There’s a clear opportunity to reinvent identity verification and data security for the better.

In 2011, Virginia took the first step in this direction, passing the Virginia Electronic Notaries Act of 2011. Aside from allowing notaries to notarize documents online, the law provided additional authentication requirements to verify identity.

Remote online notarization (RON)—the ability to get documents signed and notarized online—was born.

Hundreds of thousands of people have used this technology. In the real estate industry, it’s helped a homebuyer purchase a home remotely, entirely online, in 2017. Since then, online closings have happened around the country, including a couple who closed on their home on an iPad from the Grand Canyon.

With remote online notarization, we’re seeing the next evolution of the driver’s license.

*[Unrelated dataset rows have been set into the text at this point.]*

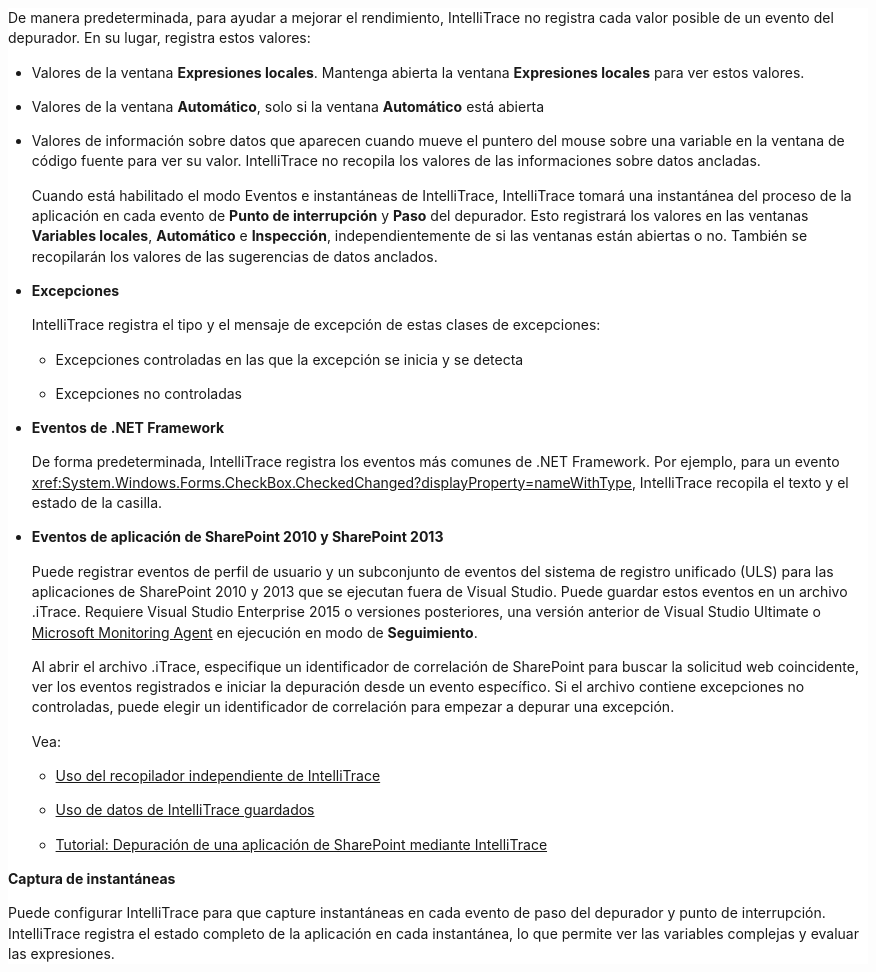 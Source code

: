   De manera predeterminada, para ayudar a mejorar el rendimiento, IntelliTrace no registra cada valor posible de un evento del depurador. En su lugar, registra estos valores:

  - Valores de la ventana **Expresiones locales**. Mantenga abierta la ventana **Expresiones locales** para ver estos valores.

  - Valores de la ventana **Automático**, solo si la ventana **Automático** está abierta

  - Valores de información sobre datos que aparecen cuando mueve el puntero del mouse sobre una variable en la ventana de código fuente para ver su valor. IntelliTrace no recopila los valores de las informaciones sobre datos ancladas.

    Cuando está habilitado el modo Eventos e instantáneas de IntelliTrace, IntelliTrace tomará una instantánea del proceso de la aplicación en cada evento de **Punto de interrupción** y **Paso** del depurador. Esto registrará los valores en las ventanas **Variables locales**, **Automático** e **Inspección**, independientemente de si las ventanas están abiertas o no. También se recopilarán los valores de las sugerencias de datos anclados.

- **Excepciones**

  IntelliTrace registra el tipo y el mensaje de excepción de estas clases de excepciones:

  - Excepciones controladas en las que la excepción se inicia y se detecta

  - Excepciones no controladas

- **Eventos de .NET Framework**

  De forma predeterminada, IntelliTrace registra los eventos más comunes de .NET Framework. Por ejemplo, para un evento <xref:System.Windows.Forms.CheckBox.CheckedChanged?displayProperty=nameWithType>, IntelliTrace recopila el texto y el estado de la casilla.

- **Eventos de aplicación de SharePoint 2010 y SharePoint 2013**

  Puede registrar eventos de perfil de usuario y un subconjunto de eventos del sistema de registro unificado (ULS) para las aplicaciones de SharePoint 2010 y 2013 que se ejecutan fuera de Visual Studio. Puede guardar estos eventos en un archivo .iTrace. Requiere Visual Studio Enterprise 2015 o versiones posteriores, una versión anterior de Visual Studio Ultimate o [Microsoft Monitoring Agent](https://www.microsoft.com/download/details.aspx?id=40316) en ejecución en modo de **Seguimiento**.

  Al abrir el archivo .iTrace, especifique un identificador de correlación de SharePoint para buscar la solicitud web coincidente, ver los eventos registrados e iniciar la depuración desde un evento específico. Si el archivo contiene excepciones no controladas, puede elegir un identificador de correlación para empezar a depurar una excepción.

  Vea:

  - [Uso del recopilador independiente de IntelliTrace](../debugger/using-the-intellitrace-stand-alone-collector.md)

  - [Uso de datos de IntelliTrace guardados](../debugger/using-saved-intellitrace-data.md)

  - [Tutorial: Depuración de una aplicación de SharePoint mediante IntelliTrace](../sharepoint/walkthrough-debugging-a-sharepoint-application-by-using-intellitrace.md)

**Captura de instantáneas**

Puede configurar IntelliTrace para que capture instantáneas en cada evento de paso del depurador y punto de interrupción. IntelliTrace registra el estado completo de la aplicación en cada instantánea, lo que permite ver las variables complejas y evaluar las expresiones.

Consumers upload their license, enter the last four digits of their social security number, answer knowledge-based authentication questions, and confirm their identity through audio-video communication with a commissioned remote notary. The process delivers a multi-layered, multi-faceted approach to security and identity verification to ensure the person on the other end of the transaction is who they say they are. The transaction is recorded, and provides a fully encrypted audit trail.

Remote online notarization supports notaries, yes, but it is also laying the foundation for how we deliver trust and ensure the validity of transactions that occur online.

In the future, the majority of transactions for America’s most important economic sectors will occur online. How we ensure the security and trust of those transactions will shape the future of trust in the Digital Age.

Andrew MacDougall is the editor and content strategist at Notarize, which provides an online platform for signing and notarizing documents. He can be reached at andrew.macdougall@notarize.com. Notarize recently published a book about remote online notarization.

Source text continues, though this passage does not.